MUMBAI: The Reserve Bank of India (RBI) has set the redemption value of the primary tranche of sovereign gold bonds (SGBs) at Rs4,837 per unit. As per a press launch issued by the central financial institution, the worth is predicated on easy common closing value of gold of .999 purity by Monday to Friday previous the date of redemption.
The first tranche was issued throughout 5-20 November, 2015, at a problem value of Rs2,684. This leaves buyers with 80% positive aspects (CAGR of 12.5%). By means of comparability, the Nifty CAGR over this era works out to about 13.5%. If we embody dividends, the Nifty return works out to be increased.
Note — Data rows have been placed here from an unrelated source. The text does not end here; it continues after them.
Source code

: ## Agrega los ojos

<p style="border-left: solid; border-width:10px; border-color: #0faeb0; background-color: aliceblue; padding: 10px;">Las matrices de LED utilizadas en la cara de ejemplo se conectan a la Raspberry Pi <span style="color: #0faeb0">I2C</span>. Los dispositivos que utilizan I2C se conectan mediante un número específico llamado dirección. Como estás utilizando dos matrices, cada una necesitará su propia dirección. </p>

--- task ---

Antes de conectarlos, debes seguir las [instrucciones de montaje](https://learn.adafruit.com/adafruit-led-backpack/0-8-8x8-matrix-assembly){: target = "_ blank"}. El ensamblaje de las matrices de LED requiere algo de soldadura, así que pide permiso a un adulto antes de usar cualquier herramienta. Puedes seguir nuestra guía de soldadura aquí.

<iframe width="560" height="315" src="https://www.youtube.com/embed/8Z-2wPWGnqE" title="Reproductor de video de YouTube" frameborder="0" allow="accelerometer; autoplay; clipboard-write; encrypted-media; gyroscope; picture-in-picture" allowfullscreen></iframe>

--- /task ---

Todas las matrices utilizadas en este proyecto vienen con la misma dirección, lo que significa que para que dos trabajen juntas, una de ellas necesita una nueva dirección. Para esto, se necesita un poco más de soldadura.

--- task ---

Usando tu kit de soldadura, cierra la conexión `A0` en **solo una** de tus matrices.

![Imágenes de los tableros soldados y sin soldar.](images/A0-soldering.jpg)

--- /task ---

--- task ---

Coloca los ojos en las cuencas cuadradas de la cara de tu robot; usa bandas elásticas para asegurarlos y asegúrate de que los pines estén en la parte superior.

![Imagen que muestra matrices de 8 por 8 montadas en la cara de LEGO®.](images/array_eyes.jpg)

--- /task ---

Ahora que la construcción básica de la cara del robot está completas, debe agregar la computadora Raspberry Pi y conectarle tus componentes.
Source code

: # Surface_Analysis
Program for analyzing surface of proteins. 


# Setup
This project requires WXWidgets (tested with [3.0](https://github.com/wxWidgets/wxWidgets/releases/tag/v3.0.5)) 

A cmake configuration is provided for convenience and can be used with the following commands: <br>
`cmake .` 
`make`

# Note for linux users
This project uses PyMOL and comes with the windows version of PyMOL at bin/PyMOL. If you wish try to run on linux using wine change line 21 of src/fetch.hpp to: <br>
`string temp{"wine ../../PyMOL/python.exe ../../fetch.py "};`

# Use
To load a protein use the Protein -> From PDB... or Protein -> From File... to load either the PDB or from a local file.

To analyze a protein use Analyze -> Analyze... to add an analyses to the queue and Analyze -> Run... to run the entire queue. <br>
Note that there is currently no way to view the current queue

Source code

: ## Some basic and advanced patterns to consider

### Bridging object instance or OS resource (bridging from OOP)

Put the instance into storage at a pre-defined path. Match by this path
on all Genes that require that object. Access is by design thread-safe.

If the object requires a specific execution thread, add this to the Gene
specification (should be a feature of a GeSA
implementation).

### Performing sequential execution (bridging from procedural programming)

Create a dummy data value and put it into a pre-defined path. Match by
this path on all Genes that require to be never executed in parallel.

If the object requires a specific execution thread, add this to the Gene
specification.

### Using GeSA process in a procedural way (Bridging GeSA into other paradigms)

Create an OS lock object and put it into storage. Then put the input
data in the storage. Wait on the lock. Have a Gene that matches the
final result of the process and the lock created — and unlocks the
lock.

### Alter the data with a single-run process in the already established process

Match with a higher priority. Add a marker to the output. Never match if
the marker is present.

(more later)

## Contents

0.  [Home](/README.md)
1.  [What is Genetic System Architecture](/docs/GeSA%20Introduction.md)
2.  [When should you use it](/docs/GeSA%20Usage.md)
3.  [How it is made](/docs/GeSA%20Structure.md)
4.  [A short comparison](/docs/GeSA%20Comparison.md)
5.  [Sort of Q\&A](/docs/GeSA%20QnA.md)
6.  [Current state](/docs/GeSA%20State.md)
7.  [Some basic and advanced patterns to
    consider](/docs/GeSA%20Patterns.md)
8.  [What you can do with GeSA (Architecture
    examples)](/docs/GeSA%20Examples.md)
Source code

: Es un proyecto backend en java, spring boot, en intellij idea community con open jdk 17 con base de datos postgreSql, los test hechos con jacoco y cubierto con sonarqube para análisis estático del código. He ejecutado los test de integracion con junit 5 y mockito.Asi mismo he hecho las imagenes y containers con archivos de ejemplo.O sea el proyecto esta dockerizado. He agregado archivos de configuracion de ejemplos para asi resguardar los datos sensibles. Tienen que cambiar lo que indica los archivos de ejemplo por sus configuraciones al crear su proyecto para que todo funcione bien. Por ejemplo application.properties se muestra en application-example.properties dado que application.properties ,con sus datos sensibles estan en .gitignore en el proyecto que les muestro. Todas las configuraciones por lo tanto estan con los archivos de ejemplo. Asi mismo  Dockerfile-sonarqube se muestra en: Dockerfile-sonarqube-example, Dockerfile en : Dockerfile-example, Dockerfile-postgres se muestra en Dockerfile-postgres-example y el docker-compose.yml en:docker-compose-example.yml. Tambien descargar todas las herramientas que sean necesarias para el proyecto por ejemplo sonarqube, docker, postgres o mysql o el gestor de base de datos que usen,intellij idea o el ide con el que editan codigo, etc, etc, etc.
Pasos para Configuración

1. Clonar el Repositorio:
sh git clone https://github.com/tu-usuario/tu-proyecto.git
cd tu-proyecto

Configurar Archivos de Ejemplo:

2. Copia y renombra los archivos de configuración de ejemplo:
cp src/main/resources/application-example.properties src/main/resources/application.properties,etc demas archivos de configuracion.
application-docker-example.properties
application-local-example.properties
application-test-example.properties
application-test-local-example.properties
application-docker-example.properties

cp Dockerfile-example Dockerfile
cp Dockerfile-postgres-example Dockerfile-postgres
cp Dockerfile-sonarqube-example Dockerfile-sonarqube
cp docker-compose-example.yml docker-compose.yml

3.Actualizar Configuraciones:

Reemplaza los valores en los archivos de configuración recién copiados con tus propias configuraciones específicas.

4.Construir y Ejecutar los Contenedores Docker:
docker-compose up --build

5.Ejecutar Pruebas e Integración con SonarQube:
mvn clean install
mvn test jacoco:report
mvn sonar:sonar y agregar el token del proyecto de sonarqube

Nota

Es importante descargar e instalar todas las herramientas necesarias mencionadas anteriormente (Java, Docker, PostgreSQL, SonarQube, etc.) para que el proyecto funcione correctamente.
The Nippon India ETF Nifty BeES, an ETF monitoring the Nifty has delivered a return of 14.85% over the previous 5 years.
SGBs mature eight years after their challenge date, nevertheless the RBI permits untimely redemption after the fifth yr. This untimely redemption window opens each six months on every coupon fee date. Premature redemption of the first tranche of SGBs grew to become attainable in November 2020 and the subsequent fee date is at the moment — 29 May.
Investors must submit a redemption request to the financial institution/put up workplace or agent they bought the bonds from at the very least sooner or later earlier than the fee date. Gains on SGBs are tax free on maturity.
However, there’s a lack of readability on taxation on untimely redemption. According to some specialists, in case of untimely redemption, the positive aspects can be taxed as long-term capital positive aspects and therefore buyers should pay a tax of 20% after adjusting the acquisition value for indexation.